*What the exercise asks*. Every line below should be repeated exactly.

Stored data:
*** Begin section ***
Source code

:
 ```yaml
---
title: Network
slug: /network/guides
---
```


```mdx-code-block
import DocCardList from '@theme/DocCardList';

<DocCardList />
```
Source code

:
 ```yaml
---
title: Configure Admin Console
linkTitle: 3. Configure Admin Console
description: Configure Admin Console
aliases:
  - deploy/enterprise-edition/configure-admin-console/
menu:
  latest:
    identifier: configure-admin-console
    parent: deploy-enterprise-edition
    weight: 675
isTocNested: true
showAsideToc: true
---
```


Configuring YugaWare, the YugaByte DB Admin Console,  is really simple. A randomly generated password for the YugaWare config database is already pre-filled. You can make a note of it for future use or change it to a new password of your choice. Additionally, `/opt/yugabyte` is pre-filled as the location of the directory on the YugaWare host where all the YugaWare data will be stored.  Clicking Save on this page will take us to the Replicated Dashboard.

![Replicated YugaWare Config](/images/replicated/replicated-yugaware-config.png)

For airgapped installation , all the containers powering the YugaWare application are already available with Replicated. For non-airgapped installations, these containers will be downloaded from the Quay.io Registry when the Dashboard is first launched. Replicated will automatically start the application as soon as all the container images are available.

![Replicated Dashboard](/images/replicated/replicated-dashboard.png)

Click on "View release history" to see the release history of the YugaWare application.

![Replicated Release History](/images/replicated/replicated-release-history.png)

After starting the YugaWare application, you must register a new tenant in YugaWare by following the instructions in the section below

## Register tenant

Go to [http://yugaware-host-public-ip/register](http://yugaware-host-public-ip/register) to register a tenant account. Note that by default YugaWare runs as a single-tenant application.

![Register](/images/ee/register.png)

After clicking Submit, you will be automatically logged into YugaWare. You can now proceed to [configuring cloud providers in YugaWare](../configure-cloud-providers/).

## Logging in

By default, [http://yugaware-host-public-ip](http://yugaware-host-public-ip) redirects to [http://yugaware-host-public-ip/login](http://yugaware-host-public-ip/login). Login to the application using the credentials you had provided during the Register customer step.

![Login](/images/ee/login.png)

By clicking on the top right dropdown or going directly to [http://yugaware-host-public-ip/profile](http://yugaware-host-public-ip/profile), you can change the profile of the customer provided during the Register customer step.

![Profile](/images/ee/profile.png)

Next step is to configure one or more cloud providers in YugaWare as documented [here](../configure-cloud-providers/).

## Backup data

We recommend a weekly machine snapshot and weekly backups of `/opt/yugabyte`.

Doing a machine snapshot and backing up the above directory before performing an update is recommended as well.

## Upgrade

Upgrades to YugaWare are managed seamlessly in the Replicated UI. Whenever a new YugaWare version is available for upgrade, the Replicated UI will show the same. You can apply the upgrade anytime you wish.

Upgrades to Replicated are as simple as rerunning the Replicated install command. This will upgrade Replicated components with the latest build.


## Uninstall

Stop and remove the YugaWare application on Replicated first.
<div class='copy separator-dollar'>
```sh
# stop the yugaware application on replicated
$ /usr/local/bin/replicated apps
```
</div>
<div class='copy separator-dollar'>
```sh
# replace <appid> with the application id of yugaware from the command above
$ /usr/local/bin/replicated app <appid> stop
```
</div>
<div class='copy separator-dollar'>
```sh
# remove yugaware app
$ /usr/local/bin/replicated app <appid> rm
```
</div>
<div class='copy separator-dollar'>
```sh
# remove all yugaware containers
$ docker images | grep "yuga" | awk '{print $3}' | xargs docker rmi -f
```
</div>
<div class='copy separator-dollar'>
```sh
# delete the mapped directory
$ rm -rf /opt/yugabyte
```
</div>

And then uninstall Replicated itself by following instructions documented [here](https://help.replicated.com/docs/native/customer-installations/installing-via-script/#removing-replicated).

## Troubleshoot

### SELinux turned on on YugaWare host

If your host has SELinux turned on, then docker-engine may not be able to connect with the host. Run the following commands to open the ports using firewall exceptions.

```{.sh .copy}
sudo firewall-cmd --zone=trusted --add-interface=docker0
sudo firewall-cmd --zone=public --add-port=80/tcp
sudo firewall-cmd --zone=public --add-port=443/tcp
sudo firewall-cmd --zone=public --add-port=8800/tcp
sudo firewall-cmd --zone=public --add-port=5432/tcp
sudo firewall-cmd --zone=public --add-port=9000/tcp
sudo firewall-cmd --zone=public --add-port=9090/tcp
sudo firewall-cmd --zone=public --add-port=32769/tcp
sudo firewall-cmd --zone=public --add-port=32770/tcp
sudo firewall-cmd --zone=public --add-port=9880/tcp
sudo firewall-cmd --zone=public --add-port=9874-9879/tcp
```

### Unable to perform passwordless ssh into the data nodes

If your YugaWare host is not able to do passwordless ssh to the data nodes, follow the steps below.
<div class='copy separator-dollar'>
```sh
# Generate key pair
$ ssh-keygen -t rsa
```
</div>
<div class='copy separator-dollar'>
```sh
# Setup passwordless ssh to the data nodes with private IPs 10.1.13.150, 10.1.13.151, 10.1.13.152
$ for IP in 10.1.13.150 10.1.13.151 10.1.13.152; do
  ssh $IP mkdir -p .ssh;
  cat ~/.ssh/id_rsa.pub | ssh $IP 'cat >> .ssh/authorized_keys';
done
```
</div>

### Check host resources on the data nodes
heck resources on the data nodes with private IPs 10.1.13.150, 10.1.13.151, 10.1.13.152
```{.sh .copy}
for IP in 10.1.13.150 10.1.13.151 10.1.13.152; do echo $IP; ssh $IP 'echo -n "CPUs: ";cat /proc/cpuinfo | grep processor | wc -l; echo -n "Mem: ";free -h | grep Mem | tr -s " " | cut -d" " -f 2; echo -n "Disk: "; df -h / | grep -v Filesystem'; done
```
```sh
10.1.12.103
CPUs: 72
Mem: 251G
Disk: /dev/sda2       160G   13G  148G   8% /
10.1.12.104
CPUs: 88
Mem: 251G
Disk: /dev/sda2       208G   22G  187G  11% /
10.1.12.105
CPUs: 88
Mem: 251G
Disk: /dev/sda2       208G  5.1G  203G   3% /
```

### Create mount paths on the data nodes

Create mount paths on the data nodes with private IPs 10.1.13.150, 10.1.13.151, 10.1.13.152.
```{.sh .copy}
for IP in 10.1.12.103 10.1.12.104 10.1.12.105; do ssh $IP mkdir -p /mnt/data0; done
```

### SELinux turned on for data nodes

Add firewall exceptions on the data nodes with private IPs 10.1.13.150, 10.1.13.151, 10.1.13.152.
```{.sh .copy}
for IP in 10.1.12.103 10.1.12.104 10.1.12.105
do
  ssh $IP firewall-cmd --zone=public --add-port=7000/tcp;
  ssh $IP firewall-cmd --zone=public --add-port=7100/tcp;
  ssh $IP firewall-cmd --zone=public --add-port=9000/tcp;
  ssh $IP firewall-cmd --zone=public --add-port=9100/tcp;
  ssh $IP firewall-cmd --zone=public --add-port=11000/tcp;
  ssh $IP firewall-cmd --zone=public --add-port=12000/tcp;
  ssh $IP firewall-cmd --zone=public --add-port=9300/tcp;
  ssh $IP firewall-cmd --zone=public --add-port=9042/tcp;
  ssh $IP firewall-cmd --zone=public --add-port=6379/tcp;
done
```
*** End section ***
*Written response*.
Source code

:
 ```yaml
---
title: Network
slug: /network/guides
---
```


```mdx-code-block
import DocCardList from '@theme/DocCardList';

<DocCardList />
```
Source code

:
 ```yaml
---
title: Configure Admin Console
linkTitle: 3. Configure Admin Console
description: Configure Admin Console
aliases:
  - deploy/enterprise-edition/configure-admin-console/
menu:
  latest:
    identifier: configure-admin-console
    parent: deploy-enterprise-edition
    weight: 675
isTocNested: true
showAsideToc: true
---
```


Configuring YugaWare, the YugaByte DB Admin Console,  is really simple. A randomly generated password for the YugaWare config database is already pre-filled. You can make a note of it for future use or change it to a new password of your choice. Additionally, `/opt/yugabyte` is pre-filled as the location of the directory on the YugaWare host where all the YugaWare data will be stored.  Clicking Save on this page will take us to the Replicated Dashboard.

![Replicated YugaWare Config](/images/replicated/replicated-yugaware-config.png)

For airgapped installation , all the containers powering the YugaWare application are already available with Replicated. For non-airgapped installations, these containers will be downloaded from the Quay.io Registry when the Dashboard is first launched. Replicated will automatically start the application as soon as all the container images are available.

![Replicated Dashboard](/images/replicated/replicated-dashboard.png)

Click on "View release history" to see the release history of the YugaWare application.

![Replicated Release History](/images/replicated/replicated-release-history.png)

After starting the YugaWare application, you must register a new tenant in YugaWare by following the instructions in the section below

## Register tenant

Go to [http://yugaware-host-public-ip/register](http://yugaware-host-public-ip/register) to register a tenant account. Note that by default YugaWare runs as a single-tenant application.

![Register](/images/ee/register.png)

After clicking Submit, you will be automatically logged into YugaWare. You can now proceed to [configuring cloud providers in YugaWare](../configure-cloud-providers/).

## Logging in

By default, [http://yugaware-host-public-ip](http://yugaware-host-public-ip) redirects to [http://yugaware-host-public-ip/login](http://yugaware-host-public-ip/login). Login to the application using the credentials you had provided during the Register customer step.

![Login](/images/ee/login.png)

By clicking on the top right dropdown or going directly to [http://yugaware-host-public-ip/profile](http://yugaware-host-public-ip/profile), you can change the profile of the customer provided during the Register customer step.

![Profile](/images/ee/profile.png)

Next step is to configure one or more cloud providers in YugaWare as documented [here](../configure-cloud-providers/).

## Backup data

We recommend a weekly machine snapshot and weekly backups of `/opt/yugabyte`.

Doing a machine snapshot and backing up the above directory before performing an update is recommended as well.

## Upgrade

Upgrades to YugaWare are managed seamlessly in the Replicated UI. Whenever a new YugaWare version is available for upgrade, the Replicated UI will show the same. You can apply the upgrade anytime you wish.

Upgrades to Replicated are as simple as rerunning the Replicated install command. This will upgrade Replicated components with the latest build.


## Uninstall

Stop and remove the YugaWare application on Replicated first.
<div class='copy separator-dollar'>
```sh
# stop the yugaware application on replicated
$ /usr/local/bin/replicated apps
```
</div>
<div class='copy separator-dollar'>
```sh
# replace <appid> with the application id of yugaware from the command above
$ /usr/local/bin/replicated app <appid> stop
```
</div>
<div class='copy separator-dollar'>
```sh
# remove yugaware app
$ /usr/local/bin/replicated app <appid> rm
```
</div>
<div class='copy separator-dollar'>
```sh
# remove all yugaware containers
$ docker images | grep "yuga" | awk '{print $3}' | xargs docker rmi -f
```
</div>
<div class='copy separator-dollar'>
```sh
# delete the mapped directory
$ rm -rf /opt/yugabyte
```
</div>

And then uninstall Replicated itself by following instructions documented [here](https://help.replicated.com/docs/native/customer-installations/installing-via-script/#removing-replicated).

## Troubleshoot

### SELinux turned on on YugaWare host

If your host has SELinux turned on, then docker-engine may not be able to connect with the host. Run the following commands to open the ports using firewall exceptions.

```{.sh .copy}
sudo firewall-cmd --zone=trusted --add-interface=docker0
sudo firewall-cmd --zone=public --add-port=80/tcp
sudo firewall-cmd --zone=public --add-port=443/tcp
sudo firewall-cmd --zone=public --add-port=8800/tcp
sudo firewall-cmd --zone=public --add-port=5432/tcp
sudo firewall-cmd --zone=public --add-port=9000/tcp
sudo firewall-cmd --zone=public --add-port=9090/tcp
sudo firewall-cmd --zone=public --add-port=32769/tcp
sudo firewall-cmd --zone=public --add-port=32770/tcp
sudo firewall-cmd --zone=public --add-port=9880/tcp
sudo firewall-cmd --zone=public --add-port=9874-9879/tcp
```

### Unable to perform passwordless ssh into the data nodes

If your YugaWare host is not able to do passwordless ssh to the data nodes, follow the steps below.
<div class='copy separator-dollar'>
```sh
# Generate key pair
$ ssh-keygen -t rsa
```
</div>
<div class='copy separator-dollar'>
```sh
# Setup passwordless ssh to the data nodes with private IPs 10.1.13.150, 10.1.13.151, 10.1.13.152
$ for IP in 10.1.13.150 10.1.13.151 10.1.13.152; do
  ssh $IP mkdir -p .ssh;
  cat ~/.ssh/id_rsa.pub | ssh $IP 'cat >> .ssh/authorized_keys';
done
```
</div>

### Check host resources on the data nodes
heck resources on the data nodes with private IPs 10.1.13.150, 10.1.13.151, 10.1.13.152
```{.sh .copy}
for IP in 10.1.13.150 10.1.13.151 10.1.13.152; do echo $IP; ssh $IP 'echo -n "CPUs: ";cat /proc/cpuinfo | grep processor | wc -l; echo -n "Mem: ";free -h | grep Mem | tr -s " " | cut -d" " -f 2; echo -n "Disk: "; df -h / | grep -v Filesystem'; done
```
```sh
10.1.12.103
CPUs: 72
Mem: 251G
Disk: /dev/sda2       160G   13G  148G   8% /
10.1.12.104
CPUs: 88
Mem: 251G
Disk: /dev/sda2       208G   22G  187G  11% /
10.1.12.105
CPUs: 88
Mem: 251G
Disk: /dev/sda2       208G  5.1G  203G   3% /
```

### Create mount paths on the data nodes

Create mount paths on the data nodes with private IPs 10.1.13.150, 10.1.13.151, 10.1.13.152.
```{.sh .copy}
for IP in 10.1.12.103 10.1.12.104 10.1.12.105; do ssh $IP mkdir -p /mnt/data0; done
```

### SELinux turned on for data nodes

Add firewall exceptions on the data nodes with private IPs 10.1.13.150, 10.1.13.151, 10.1.13.152.
```{.sh .copy}
for IP in 10.1.12.103 10.1.12.104 10.1.12.105
do
  ssh $IP firewall-cmd --zone=public --add-port=7000/tcp;
  ssh $IP firewall-cmd --zone=public --add-port=7100/tcp;
  ssh $IP firewall-cmd --zone=public --add-port=9000/tcp;
  ssh $IP firewall-cmd --zone=public --add-port=9100/tcp;
  ssh $IP firewall-cmd --zone=public --add-port=11000/tcp;
  ssh $IP firewall-cmd --zone=public --add-port=12000/tcp;
  ssh $IP firewall-cmd --zone=public --add-port=9300/tcp;
  ssh $IP firewall-cmd --zone=public --add-port=9042/tcp;
  ssh $IP firewall-cmd --zone=public --add-port=6379/tcp;
done
```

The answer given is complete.